• [What to work on]
Return every record verbatim.

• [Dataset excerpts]
________________________________________

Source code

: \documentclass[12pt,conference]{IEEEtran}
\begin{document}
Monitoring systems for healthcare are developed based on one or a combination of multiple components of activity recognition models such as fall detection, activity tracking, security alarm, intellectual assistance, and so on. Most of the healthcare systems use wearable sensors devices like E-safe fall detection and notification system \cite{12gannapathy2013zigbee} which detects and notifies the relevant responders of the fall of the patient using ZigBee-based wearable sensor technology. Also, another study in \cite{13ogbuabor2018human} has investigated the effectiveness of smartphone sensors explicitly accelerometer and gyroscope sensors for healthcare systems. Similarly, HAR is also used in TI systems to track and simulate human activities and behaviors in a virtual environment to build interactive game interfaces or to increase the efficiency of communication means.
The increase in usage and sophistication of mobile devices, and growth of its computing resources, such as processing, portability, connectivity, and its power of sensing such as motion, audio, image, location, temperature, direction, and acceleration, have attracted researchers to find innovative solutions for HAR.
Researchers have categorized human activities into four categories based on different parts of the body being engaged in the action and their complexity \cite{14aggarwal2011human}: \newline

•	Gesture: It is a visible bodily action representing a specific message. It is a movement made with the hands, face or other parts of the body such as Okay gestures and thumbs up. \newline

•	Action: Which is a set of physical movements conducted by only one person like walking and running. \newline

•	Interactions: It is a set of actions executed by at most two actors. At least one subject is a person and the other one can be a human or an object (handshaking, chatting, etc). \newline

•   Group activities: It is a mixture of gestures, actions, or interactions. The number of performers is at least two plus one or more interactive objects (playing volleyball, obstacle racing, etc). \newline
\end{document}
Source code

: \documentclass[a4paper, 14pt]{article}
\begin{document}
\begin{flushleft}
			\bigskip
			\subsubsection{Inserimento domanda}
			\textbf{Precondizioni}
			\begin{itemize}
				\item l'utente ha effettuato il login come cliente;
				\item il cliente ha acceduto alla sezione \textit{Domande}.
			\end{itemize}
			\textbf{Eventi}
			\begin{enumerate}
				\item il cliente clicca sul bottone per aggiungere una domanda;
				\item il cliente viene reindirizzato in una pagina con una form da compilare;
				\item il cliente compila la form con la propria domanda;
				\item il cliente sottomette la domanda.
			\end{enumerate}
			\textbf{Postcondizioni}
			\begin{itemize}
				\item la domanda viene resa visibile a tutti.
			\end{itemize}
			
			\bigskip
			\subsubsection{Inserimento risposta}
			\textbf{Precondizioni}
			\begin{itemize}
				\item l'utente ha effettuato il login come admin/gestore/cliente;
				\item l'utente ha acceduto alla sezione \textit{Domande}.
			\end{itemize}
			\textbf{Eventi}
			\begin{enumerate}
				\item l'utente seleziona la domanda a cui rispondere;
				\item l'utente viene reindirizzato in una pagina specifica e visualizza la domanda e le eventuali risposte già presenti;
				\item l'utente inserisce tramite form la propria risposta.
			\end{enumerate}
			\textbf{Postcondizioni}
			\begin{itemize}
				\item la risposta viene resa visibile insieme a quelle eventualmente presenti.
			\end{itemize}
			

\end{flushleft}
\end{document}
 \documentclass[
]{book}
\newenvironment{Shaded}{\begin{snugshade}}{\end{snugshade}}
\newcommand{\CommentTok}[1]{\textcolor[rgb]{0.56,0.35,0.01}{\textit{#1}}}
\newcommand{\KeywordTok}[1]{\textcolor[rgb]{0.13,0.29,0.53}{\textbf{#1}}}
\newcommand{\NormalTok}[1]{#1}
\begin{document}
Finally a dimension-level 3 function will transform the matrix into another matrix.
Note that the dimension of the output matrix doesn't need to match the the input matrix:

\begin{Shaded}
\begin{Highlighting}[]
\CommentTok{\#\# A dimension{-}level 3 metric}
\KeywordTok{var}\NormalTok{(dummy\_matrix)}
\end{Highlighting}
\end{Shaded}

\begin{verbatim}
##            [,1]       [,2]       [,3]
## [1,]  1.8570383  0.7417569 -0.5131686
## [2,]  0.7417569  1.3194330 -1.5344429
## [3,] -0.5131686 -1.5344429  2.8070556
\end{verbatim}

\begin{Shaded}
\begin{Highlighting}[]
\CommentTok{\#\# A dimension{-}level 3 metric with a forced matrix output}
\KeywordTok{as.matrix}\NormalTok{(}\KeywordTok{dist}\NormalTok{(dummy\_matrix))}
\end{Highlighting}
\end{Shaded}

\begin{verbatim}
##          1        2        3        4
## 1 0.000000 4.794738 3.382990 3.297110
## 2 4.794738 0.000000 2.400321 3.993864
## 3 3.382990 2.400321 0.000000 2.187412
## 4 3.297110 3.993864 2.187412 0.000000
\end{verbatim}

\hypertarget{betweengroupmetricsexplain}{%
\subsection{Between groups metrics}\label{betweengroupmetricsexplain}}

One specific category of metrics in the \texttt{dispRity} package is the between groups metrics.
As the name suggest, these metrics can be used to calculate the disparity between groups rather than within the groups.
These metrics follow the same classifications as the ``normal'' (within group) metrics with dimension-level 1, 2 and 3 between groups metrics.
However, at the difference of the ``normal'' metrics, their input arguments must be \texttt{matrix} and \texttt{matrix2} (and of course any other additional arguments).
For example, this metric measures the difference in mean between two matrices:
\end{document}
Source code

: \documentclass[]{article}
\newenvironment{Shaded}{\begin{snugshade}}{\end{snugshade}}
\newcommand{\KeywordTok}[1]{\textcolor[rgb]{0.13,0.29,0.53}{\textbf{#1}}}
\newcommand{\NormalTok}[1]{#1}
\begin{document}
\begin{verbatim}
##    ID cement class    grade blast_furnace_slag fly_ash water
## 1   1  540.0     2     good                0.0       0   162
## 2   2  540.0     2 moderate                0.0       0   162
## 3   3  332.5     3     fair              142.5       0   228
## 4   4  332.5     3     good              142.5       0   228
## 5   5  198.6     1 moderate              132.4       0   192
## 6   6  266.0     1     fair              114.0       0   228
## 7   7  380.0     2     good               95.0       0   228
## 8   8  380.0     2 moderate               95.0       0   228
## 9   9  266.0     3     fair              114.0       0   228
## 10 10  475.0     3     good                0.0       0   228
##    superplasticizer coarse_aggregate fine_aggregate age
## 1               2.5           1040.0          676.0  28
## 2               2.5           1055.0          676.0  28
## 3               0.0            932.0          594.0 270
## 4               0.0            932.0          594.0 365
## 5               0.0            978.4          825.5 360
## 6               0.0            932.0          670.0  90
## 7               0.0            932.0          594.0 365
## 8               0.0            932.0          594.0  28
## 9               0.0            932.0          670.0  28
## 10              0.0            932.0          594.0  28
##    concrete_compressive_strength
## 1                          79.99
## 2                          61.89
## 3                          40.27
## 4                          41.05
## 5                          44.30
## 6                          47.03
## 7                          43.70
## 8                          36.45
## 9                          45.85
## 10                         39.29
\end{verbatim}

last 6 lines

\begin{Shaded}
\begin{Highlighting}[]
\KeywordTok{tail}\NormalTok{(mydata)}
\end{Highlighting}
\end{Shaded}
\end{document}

________________________________________

• [Solution to the exercise]
Source code

: \documentclass[12pt,conference]{IEEEtran}
\begin{document}
Monitoring systems for healthcare are developed based on one or a combination of multiple components of activity recognition models such as fall detection, activity tracking, security alarm, intellectual assistance, and so on. Most of the healthcare systems use wearable sensors devices like E-safe fall detection and notification system \cite{12gannapathy2013zigbee} which detects and notifies the relevant responders of the fall of the patient using ZigBee-based wearable sensor technology. Also, another study in \cite{13ogbuabor2018human} has investigated the effectiveness of smartphone sensors explicitly accelerometer and gyroscope sensors for healthcare systems. Similarly, HAR is also used in TI systems to track and simulate human activities and behaviors in a virtual environment to build interactive game interfaces or to increase the efficiency of communication means.
The increase in usage and sophistication of mobile devices, and growth of its computing resources, such as processing, portability, connectivity, and its power of sensing such as motion, audio, image, location, temperature, direction, and acceleration, have attracted researchers to find innovative solutions for HAR.
Researchers have categorized human activities into four categories based on different parts of the body being engaged in the action and their complexity \cite{14aggarwal2011human}: \newline

•	Gesture: It is a visible bodily action representing a specific message. It is a movement made with the hands, face or other parts of the body such as Okay gestures and thumbs up. \newline

•	Action: Which is a set of physical movements conducted by only one person like walking and running. \newline

•	Interactions: It is a set of actions executed by at most two actors. At least one subject is a person and the other one can be a human or an object (handshaking, chatting, etc). \newline

•   Group activities: It is a mixture of gestures, actions, or interactions. The number of performers is at least two plus one or more interactive objects (playing volleyball, obstacle racing, etc). \newline
\end{document}
Source code

: \documentclass[a4paper, 14pt]{article}
\begin{document}
\begin{flushleft}
			\bigskip
			\subsubsection{Inserimento domanda}
			\textbf{Precondizioni}
			\begin{itemize}
				\item l'utente ha effettuato il login come cliente;
				\item il cliente ha acceduto alla sezione \textit{Domande}.
			\end{itemize}
			\textbf{Eventi}
			\begin{enumerate}
				\item il cliente clicca sul bottone per aggiungere una domanda;
				\item il cliente viene reindirizzato in una pagina con una form da compilare;
				\item il cliente compila la form con la propria domanda;
				\item il cliente sottomette la domanda.
			\end{enumerate}
			\textbf{Postcondizioni}
			\begin{itemize}
				\item la domanda viene resa visibile a tutti.
			\end{itemize}
			
			\bigskip
			\subsubsection{Inserimento risposta}
			\textbf{Precondizioni}
			\begin{itemize}
				\item l'utente ha effettuato il login come admin/gestore/cliente;
				\item l'utente ha acceduto alla sezione \textit{Domande}.
			\end{itemize}
			\textbf{Eventi}
			\begin{enumerate}
				\item l'utente seleziona la domanda a cui rispondere;
				\item l'utente viene reindirizzato in una pagina specifica e visualizza la domanda e le eventuali risposte già presenti;
				\item l'utente inserisce tramite form la propria risposta.
			\end{enumerate}
			\textbf{Postcondizioni}
			\begin{itemize}
				\item la risposta viene resa visibile insieme a quelle eventualmente presenti.
			\end{itemize}
			

\end{flushleft}
\end{document}
 \documentclass[
]{book}
\newenvironment{Shaded}{\begin{snugshade}}{\end{snugshade}}
\newcommand{\CommentTok}[1]{\textcolor[rgb]{0.56,0.35,0.01}{\textit{#1}}}
\newcommand{\KeywordTok}[1]{\textcolor[rgb]{0.13,0.29,0.53}{\textbf{#1}}}
\newcommand{\NormalTok}[1]{#1}
\begin{document}
Finally a dimension-level 3 function will transform the matrix into another matrix.
Note that the dimension of the output matrix doesn't need to match the the input matrix:

\begin{Shaded}
\begin{Highlighting}[]
\CommentTok{\#\# A dimension{-}level 3 metric}
\KeywordTok{var}\NormalTok{(dummy\_matrix)}
\end{Highlighting}
\end{Shaded}

\begin{verbatim}
##            [,1]       [,2]       [,3]
## [1,]  1.8570383  0.7417569 -0.5131686
## [2,]  0.7417569  1.3194330 -1.5344429
## [3,] -0.5131686 -1.5344429  2.8070556
\end{verbatim}

\begin{Shaded}
\begin{Highlighting}[]
\CommentTok{\#\# A dimension{-}level 3 metric with a forced matrix output}
\KeywordTok{as.matrix}\NormalTok{(}\KeywordTok{dist}\NormalTok{(dummy\_matrix))}
\end{Highlighting}
\end{Shaded}

\begin{verbatim}
##          1        2        3        4
## 1 0.000000 4.794738 3.382990 3.297110
## 2 4.794738 0.000000 2.400321 3.993864
## 3 3.382990 2.400321 0.000000 2.187412
## 4 3.297110 3.993864 2.187412 0.000000
\end{verbatim}

\hypertarget{betweengroupmetricsexplain}{%
\subsection{Between groups metrics}\label{betweengroupmetricsexplain}}

One specific category of metrics in the \texttt{dispRity} package is the between groups metrics.
As the name suggest, these metrics can be used to calculate the disparity between groups rather than within the groups.
These metrics follow the same classifications as the ``normal'' (within group) metrics with dimension-level 1, 2 and 3 between groups metrics.
However, at the difference of the ``normal'' metrics, their input arguments must be \texttt{matrix} and \texttt{matrix2} (and of course any other additional arguments).
For example, this metric measures the difference in mean between two matrices:
\end{document}
Source code

: \documentclass[]{article}
\newenvironment{Shaded}{\begin{snugshade}}{\end{snugshade}}
\newcommand{\KeywordTok}[1]{\textcolor[rgb]{0.13,0.29,0.53}{\textbf{#1}}}
\newcommand{\NormalTok}[1]{#1}
\begin{document}
\begin{verbatim}
##    ID cement class    grade blast_furnace_slag fly_ash water
## 1   1  540.0     2     good                0.0       0   162
## 2   2  540.0     2 moderate                0.0       0   162
## 3   3  332.5     3     fair              142.5       0   228
## 4   4  332.5     3     good              142.5       0   228
## 5   5  198.6     1 moderate              132.4       0   192
## 6   6  266.0     1     fair              114.0       0   228
## 7   7  380.0     2     good               95.0       0   228
## 8   8  380.0     2 moderate               95.0       0   228
## 9   9  266.0     3     fair              114.0       0   228
## 10 10  475.0     3     good                0.0       0   228
##    superplasticizer coarse_aggregate fine_aggregate age
## 1               2.5           1040.0          676.0  28
## 2               2.5           1055.0          676.0  28
## 3               0.0            932.0          594.0 270
## 4               0.0            932.0          594.0 365
## 5               0.0            978.4          825.5 360
## 6               0.0            932.0          670.0  90
## 7               0.0            932.0          594.0 365
## 8               0.0            932.0          594.0  28
## 9               0.0            932.0          670.0  28
## 10              0.0            932.0          594.0  28
##    concrete_compressive_strength
## 1                          79.99
## 2                          61.89
## 3                          40.27
## 4                          41.05
## 5                          44.30
## 6                          47.03
## 7                          43.70
## 8                          36.45
## 9                          45.85
## 10                         39.29
\end{verbatim}

last 6 lines

\begin{Shaded}
\begin{Highlighting}[]
\KeywordTok{tail}\NormalTok{(mydata)}
\end{Highlighting}
\end{Shaded}
\end{document}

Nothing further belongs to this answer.